Appellant contends that the sole issue before the jury in determining the issue of its negligence in failing to order the additional protection of a million dollar umbrella policy was whether the umbrella policy was ordered or rejected and that the trial court erred in allowing appellees to introduce irrelevant and prejudicial evidence of other transactions and events. We will list the various disputed items 2 with a brief review of the evidence taken most favorable to appellees, the prevailing party.

Jon Cochran, president and owner of Cochran, Inc., testified that he ordered the umbrella policy. Dale Yeoman, agent for the Black Hills Agency, testified that he tried to sell Cochran the umbrella policy but he refused to purchase it. The conversations with respect to Cochran’s application for insurance covered several items of insurance applicable to the operation of Cochran’s Oldsmobile — Cadillac dealership in Rapid City, South Dakota. October 1, 1970 was the expiration date for existing coverage which had previously been obtained through another insurance agency, and the conversations took place around that date.

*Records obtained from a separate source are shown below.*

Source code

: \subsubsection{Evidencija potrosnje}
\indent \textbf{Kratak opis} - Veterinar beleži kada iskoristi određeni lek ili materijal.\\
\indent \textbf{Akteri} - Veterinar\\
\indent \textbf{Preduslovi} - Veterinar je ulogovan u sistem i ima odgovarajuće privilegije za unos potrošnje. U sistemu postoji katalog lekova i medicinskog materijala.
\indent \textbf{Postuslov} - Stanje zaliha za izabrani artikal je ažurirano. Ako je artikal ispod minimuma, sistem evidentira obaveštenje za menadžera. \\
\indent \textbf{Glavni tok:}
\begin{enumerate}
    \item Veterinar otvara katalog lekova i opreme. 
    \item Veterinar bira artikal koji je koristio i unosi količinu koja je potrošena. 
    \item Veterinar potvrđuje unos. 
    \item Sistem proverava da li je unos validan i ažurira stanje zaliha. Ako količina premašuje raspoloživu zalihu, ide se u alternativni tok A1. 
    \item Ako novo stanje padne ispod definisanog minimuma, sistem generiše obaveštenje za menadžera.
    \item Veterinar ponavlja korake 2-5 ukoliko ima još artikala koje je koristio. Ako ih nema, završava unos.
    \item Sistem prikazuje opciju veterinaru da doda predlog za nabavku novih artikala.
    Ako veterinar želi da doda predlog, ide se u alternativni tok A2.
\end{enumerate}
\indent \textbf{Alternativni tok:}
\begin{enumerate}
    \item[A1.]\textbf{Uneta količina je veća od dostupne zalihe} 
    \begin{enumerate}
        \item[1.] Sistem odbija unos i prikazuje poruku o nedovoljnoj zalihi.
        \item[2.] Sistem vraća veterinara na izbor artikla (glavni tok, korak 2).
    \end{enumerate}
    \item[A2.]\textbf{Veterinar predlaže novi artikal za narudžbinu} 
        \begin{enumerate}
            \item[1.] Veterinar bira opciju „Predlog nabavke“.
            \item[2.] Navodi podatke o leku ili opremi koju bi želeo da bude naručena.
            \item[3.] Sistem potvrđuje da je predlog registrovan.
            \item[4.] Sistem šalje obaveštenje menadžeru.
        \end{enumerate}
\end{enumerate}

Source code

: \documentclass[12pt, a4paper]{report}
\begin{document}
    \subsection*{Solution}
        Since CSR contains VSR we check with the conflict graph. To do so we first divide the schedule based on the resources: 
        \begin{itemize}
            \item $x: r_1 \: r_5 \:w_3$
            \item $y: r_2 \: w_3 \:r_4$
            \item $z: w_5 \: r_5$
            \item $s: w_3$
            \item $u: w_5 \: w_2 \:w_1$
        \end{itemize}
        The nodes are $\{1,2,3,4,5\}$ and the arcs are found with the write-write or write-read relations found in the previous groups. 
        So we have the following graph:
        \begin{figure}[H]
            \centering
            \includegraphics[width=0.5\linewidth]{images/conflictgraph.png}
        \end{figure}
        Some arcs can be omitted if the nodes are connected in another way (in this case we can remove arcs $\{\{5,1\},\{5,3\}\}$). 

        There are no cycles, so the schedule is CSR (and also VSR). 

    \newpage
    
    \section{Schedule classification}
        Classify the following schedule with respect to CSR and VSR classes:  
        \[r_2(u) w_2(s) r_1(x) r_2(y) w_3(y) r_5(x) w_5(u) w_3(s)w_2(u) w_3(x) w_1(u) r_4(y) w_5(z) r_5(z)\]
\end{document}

Disputed items admitted: (1) evidence that none of the policies ordered by Cochran October 1, 1970 were received until after the accident of August 7, 1971 (Cochran testified he was not aware that he did not have the umbrella coverage until so advised by Yeoman after the accident); (2) evidence that at that time Cochran ordered “contents coverage of $87,000,” but ultimately only three policies were delivered after the accident, which covered accounts receivable, garage keepers liability of $250,000, and fire and extended coverage on two buildings and new cars (the policies did not include “contents coverage”); (3) lack of proper signatures on some of the policies delivered; (4) problems with double coverage on new cars; (5) insurance that was written and not requested by Cochran, i. e., Agent Yeoman issued a binder on “Garagekeepers Legal Blanket Bond” but conceded that there was no request for the same; (6) fire insurance, although requested by Cochran, was not included in the original binder by Agent Yeoman although it was supplied in the policies delivered in August, 1971; (7) all matters handled by Richard Maguire, president of appellant, which took place during the latter part of 1971 and 1972, including (8) an error in billing Cochran, Inc. for umbrella coverage which it is claimed was not ordered by Cochran until 1972. Appellees offered in evidence an invoice billing Cochran, Inc. for “catastrophe liability,” $1,000,000 limit, for the period October 1, 1971 — 1972.

The trial court in general admitted the foregoing disputed evidence on the theory that it was admissible for the purpose of showing a pattern of continuous neglect in the handling of Cochran’s insurance account. The trial court necessarily has considerable discretion in *1314 ruling on the admissibility of evidence. It must weigh the probative value as opposed to the prejudice created. General Dynamics Corp. v. Selb Mfg. Co., 481 F.2d 1204, 1217 (8th Cir. 1973); General Ins. Co. of America v. Hercules Constr. Co., 385 F.2d 13, 24 (8th Cir. 1967).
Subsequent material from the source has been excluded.